# Bearded Dragon Tank



## CLUSTER ONE

Heres a pic of my bearded dragon tank.

I just added a new carpet and added the new pile of rocks (took a piece of driftwood out) so i decided to snap a couple pics.

Specs:
48x18x18-65g tank
Green oudoors carpet
4 year old female bearded dragon
150W heat light
4ft uvb light strip


----------



## Avatar~God

See I love the carpet look, many people go the sand rout. Quick question for you, do you replace the carpet often or wash it? Great looking bearded also, have you raised him since he was a little guy?


----------



## CLUSTER ONE

Avatar~God said:


> See I love the carpet look, many people go the sand rout. Quick question for you, do you replace the carpet often or wash it? Great looking bearded also, have you raised him since he was a little guy?

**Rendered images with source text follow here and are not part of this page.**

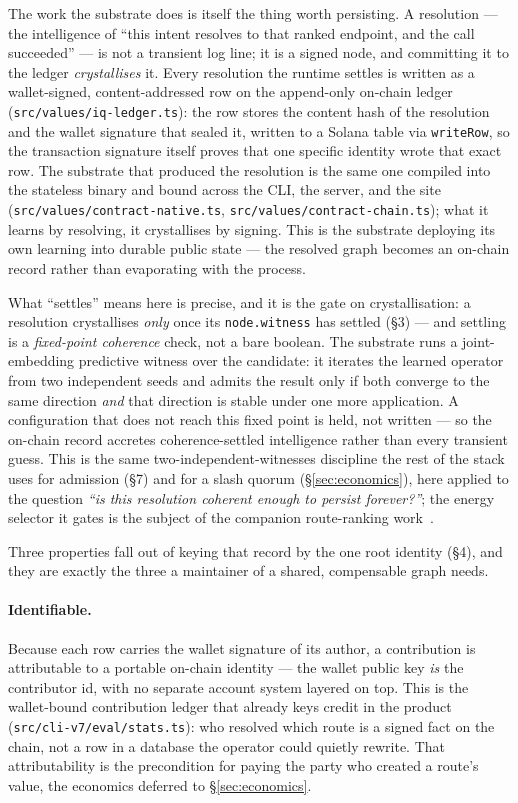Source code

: \documentclass[11pt]{article}
\begin{document}
The work the substrate does is itself the thing worth persisting. A resolution ---
the intelligence of ``this intent resolves to that ranked endpoint, and the call
succeeded'' --- is not a transient log line; it is a signed node, and committing it
to the ledger \emph{crystallises} it. Every resolution the runtime settles is
written as a wallet-signed, content-addressed row on the append-only on-chain ledger
(\texttt{src/values/iq-ledger.ts}): the row stores the content hash of the resolution
and the wallet signature that sealed it, written to a Solana table via
\texttt{writeRow}, so the transaction signature itself proves that one specific
identity wrote that exact row. The substrate that produced the resolution is the same
one compiled into the stateless binary and bound across the CLI, the server, and the
site (\texttt{src/values/contract-native.ts}, \texttt{src/values/contract-chain.ts});
what it learns by resolving, it crystallises by signing. This is the substrate
deploying its own learning into durable public state --- the resolved graph becomes an
on-chain record rather than evaporating with the process.

What ``settles'' means here is precise, and it is the gate on crystallisation: a
resolution crystallises \emph{only} once its \texttt{node.witness} has settled (\S3) ---
and settling is a \emph{fixed-point coherence} check, not a bare boolean. The substrate
runs a joint-embedding predictive witness over the candidate: it iterates the learned
operator from two independent seeds and admits the result only if both converge to the
same direction \emph{and} that direction is stable under one more application. A
configuration that does not reach this fixed point is held, not written --- so the
on-chain record accretes coherence-settled intelligence rather than every transient
guess. This is the same two-independent-witnesses discipline the rest of the stack uses
for admission (\S7) and for a slash quorum (\S\ref{sec:economics}), here applied to the
question \emph{``is this resolution coherent enough to persist forever?''}; the energy
selector it gates is the subject of the companion route-ranking work~\cite{maintenance}.

Three properties fall out of keying that record by the one root identity (\S4), and
they are exactly the three a maintainer of a shared, compensable graph needs.

\paragraph{Identifiable.} Because each row carries the wallet signature of its author,
a contribution is attributable to a portable on-chain identity --- the wallet public
key \emph{is} the contributor id, with no separate account system layered on top. This
is the wallet-bound contribution ledger that already keys credit in the product
(\texttt{src/cli-v7/eval/stats.ts}): who resolved which route is a signed fact on the
chain, not a row in a database the operator could quietly rewrite. That attributability
is the precondition for paying the party who created a route's value, the economics
deferred to \S\ref{sec:economics}.
\end{document}
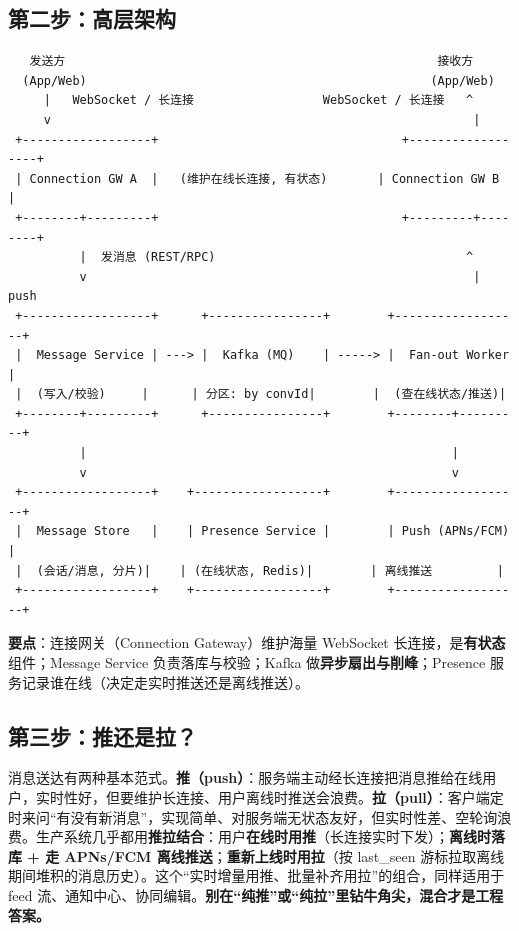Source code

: \subsection{第二步：高层架构}

\begin{lstlisting}
   发送方                                                    接收方
  (App/Web)                                                (App/Web)
     |   WebSocket / 长连接                  WebSocket / 长连接   ^
     v                                                           |
 +------------------+                                  +------------------+
 | Connection GW A  |   (维护在线长连接, 有状态)       | Connection GW B  |
 +--------+---------+                                  +---------+--------+
          |  发消息 (REST/RPC)                                   ^
          v                                                      | push
 +------------------+      +----------------+        +------------------+
 |  Message Service | ---> |  Kafka (MQ)    | -----> |  Fan-out Worker  |
 |  (写入/校验)     |      | 分区: by convId|        |  (查在线状态/推送)|
 +--------+---------+      +----------------+        +--------+---------+
          |                                                   |
          v                                                   v
 +------------------+    +------------------+        +------------------+
 |  Message Store   |    | Presence Service |        | Push (APNs/FCM)  |
 |  (会话/消息, 分片)|    | (在线状态, Redis)|        | 离线推送         |
 +------------------+    +------------------+        +------------------+
\end{lstlisting}

\textbf{要点}：连接网关（Connection Gateway）维护海量 WebSocket 长连接，是\textbf{有状态}组件；Message Service 负责落库与校验；Kafka 做\textbf{异步扇出与削峰}；Presence 服务记录谁在线（决定走实时推送还是离线推送）。

\subsection{第三步：推还是拉？}

\begin{idea}
消息送达有两种基本范式。\textbf{推（push）}：服务端主动经长连接把消息推给在线用户，实时性好，但要维护长连接、用户离线时推送会浪费。\textbf{拉（pull）}：客户端定时来问“有没有新消息”，实现简单、对服务端无状态友好，但实时性差、空轮询浪费。生产系统几乎都用\textbf{推拉结合}：用户\textbf{在线时用推}（长连接实时下发）；\textbf{离线时落库 + 走 APNs/FCM 离线推送}；\textbf{重新上线时用拉}（按 last\_seen 游标拉取离线期间堆积的消息历史）。这个“实时增量用推、批量补齐用拉”的组合，同样适用于 feed 流、通知中心、协同编辑。\textbf{别在“纯推”或“纯拉”里钻牛角尖，混合才是工程答案。}
\end{idea}

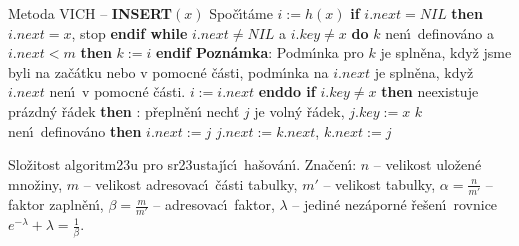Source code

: \documentclass[a4paper,12pt]{article}
\begin{document}
\flushpar Metoda VICH -- {\bf INSERT$(x)$}\newline 
Spo\v c\'\i t\'ame $i:=h(x)$\newline 
{\bf if} $i.next=NIL$ {\bf then} $i.next=x$, stop {\bf endif\newline 
while} $i.next\ne NIL$ a $i.key\ne x$ {\bf do}\newline 
\phantom{---}{\bf if} $k$ nen\'\i\ definov\'ano a $i.next<m$ {\bf then} $k:=i$ {\bf endif\newline 
Pozn\'amka}: Podm\'\i nka pro $k$ je spln\v ena, kdy\v z jsme byli na 
za\v c\'atku nebo v pomocn\'e \v c\'asti, podm\'\i nka na $i.next$ je 
spln\v ena, kdy\v z $i.next$ nen\'\i\ v pomocn\'e \v c\'asti.\newline 
\phantom{---}$i:=i.next$\newline 
{\bf enddo\newline 
if} $i.key\ne x$ {\bf then}\newline 
\phantom{---}{\bf if} neexistuje pr\'azdn\'y \v r\'adek {\bf then}\newline 
\phantom{------}{\bf V\'ystup}: p\v repln\v en\'\i\newline 
\phantom{---}{\bf else}\newline 
\phantom{------}nech\v t $j$ je voln\'y \v r\'adek, $j.key:=x$\newline 
\phantom{------}{\bf if} $k$ nen\'\i\ definov\'ano {\bf then}\newline 
\phantom{---------}$i.next:=j$\newline 
\phantom{------}{\bf else}\newline 
\phantom{---------}$j.next:=k.next$, $k.next:=j$\newline 
\phantom{------}{\bf endif}\newline 
\phantom{---}{\bf endif\newline 
endif}
\bigskip

\flushpar Slo\v zitost algoritm\accent23u pro sr\accent23ustaj\'\i c\'\i\ ha\v sov\'an\'\i .\newline 
Zna\v cen\'\i : $n$ -- velikost ulo\v zen\'e mno\v ziny,\newline 
$m$ -- velikost adresovac\'\i\ \v c\'asti tabulky,\newline 
$m'$ -- velikost tabulky,\newline 
$\alpha =\frac n{m'}$ -- faktor zapln\v en\'\i ,\newline 
$\beta =\frac m{m'}$ -- adresovac\'\i\ faktor,\newline 
$\lambda$ -- jedin\'e nez\'aporn\'e \v re\v sen\'\i\ rovnice $e^{
-\lambda}+\lambda =\frac 1{\beta}$.
\medskip
\end{document}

 It cost me 10$ for 3 carpets which i switch out. They are outdoors carpet fro ma hardware store so when i take it out i brush any debris off (cricket molts, dried salad... then i rinse it good with a hose and roll it up after it dries for next time i need it..) It much easier to spot clean with carpets and scooping poo isn't even bad. i want to switch to tile, but i don't know where i can get it cut to fit in the tank so this is good for now. i pretty much replace the carpet whenever i think i need to, but generally it can last a month or more easily if you spot clean well. It doesnt really get "dirty," but rather it will catch unwanted dried items like calcium powder, dried frit/ vegetable bits, cricket molt parts and a bunch of stuff like that that accumulates and looks ugly after a bit. Ive raise her since she was tiny. I remember a couple years ago when i first got her she used to sleep in a tiny little knook in some drift wood probably a bit smaller length then the orange bowl in the picture so only a 3-4 inches.

last time i measured she was about 19"


----------



## His Majesty

thats a wise looking mofo right there.

nice looking setup


----------